Task instructions
Find and copy the lines in the records beneath this task that contain the word "memory".

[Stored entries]
# # # #

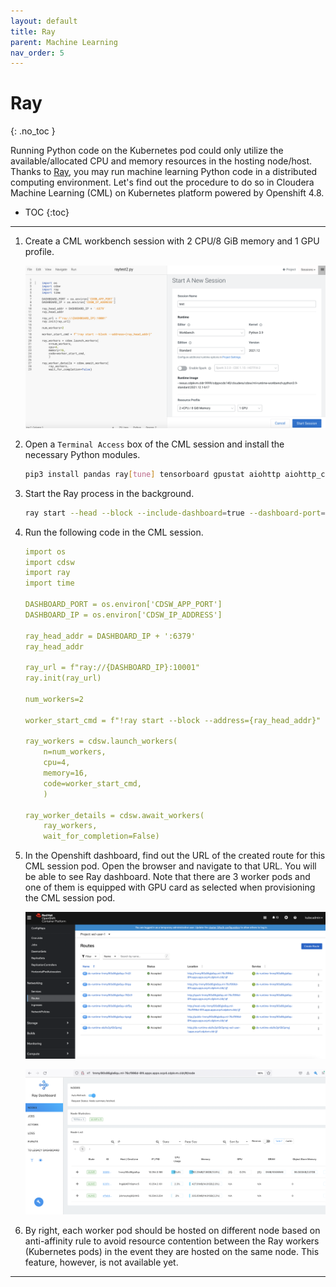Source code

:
 ```yaml
---
layout: default
title: Ray
parent: Machine Learning
nav_order: 5
---
```


# Ray
{: .no_toc }

Running Python code on the Kubernetes pod could only utilize the available/allocated CPU and memory resources in the hosting node/host. Thanks to [Ray](https://www.ray.io/), you may run machine learning Python code in a distributed computing environment. Let's find out the procedure to do so in Cloudera Machine Learning (CML) on Kubernetes platform powered by Openshift 4.8.

- TOC
{:toc}

---

1. Create a CML workbench session with 2 CPU/8 GiB memory and 1 GPU profile. 

    ![](../../assets/images/cml/ray1.png) 

2. Open a `Terminal Access` box of the CML session and install the necessary Python modules.

    ```bash
    pip3 install pandas ray[tune] tensorboard gpustat aiohttp aiohttp_cors pydantic opencensus async_timeout
    ```    
    
3. Start the Ray process in the background. 

    ```bash
    ray start --head --block --include-dashboard=true --dashboard-port=8090 --num-gpus=1 &
    ``` 
    
4. Run the following code in the CML session.

    ```yaml
    import os
    import cdsw
    import ray
    import time

    DASHBOARD_PORT = os.environ['CDSW_APP_PORT']
    DASHBOARD_IP = os.environ['CDSW_IP_ADDRESS']

    ray_head_addr = DASHBOARD_IP + ':6379'
    ray_head_addr

    ray_url = f"ray://{DASHBOARD_IP}:10001" 
    ray.init(ray_url)

    num_workers=2

    worker_start_cmd = f"!ray start --block --address={ray_head_addr}"
    
    ray_workers = cdsw.launch_workers(
        n=num_workers, 
        cpu=4, 
        memory=16, 
        code=worker_start_cmd,
        )

    ray_worker_details = cdsw.await_workers(
        ray_workers, 
        wait_for_completion=False)
    ```
    
5. In the Openshift dashboard, find out the URL of the created route for this CML session pod. Open the browser and navigate to that URL. You will be able to see Ray dashboard. Note that there are 3 worker pods and one of them is equipped with GPU card as selected when provisioning the CML session pod.

    ![](../../assets/images/cml/ray2.png) 
    
    ![](../../assets/images/cml/ray3.png) 

6. By right, each worker pod should be hosted on different node based on anti-affinity rule to avoid resource contention between the Ray workers (Kubernetes pods) in the event they are hosted on the same node. This feature, however, is not available yet.

---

# # # #

Answer for this exercise
Running Python code on the Kubernetes pod could only utilize the available/allocated CPU and memory resources in the hosting node/host. Thanks to [Ray](https://www.ray.io/), you may run machine learning Python code in a distributed computing environment. Let's find out the procedure to do so in Cloudera Machine Learning (CML) on Kubernetes platform powered by Openshift 4.8.
1. Create a CML workbench session with 2 CPU/8 GiB memory and 1 GPU profile. 
        memory=16, 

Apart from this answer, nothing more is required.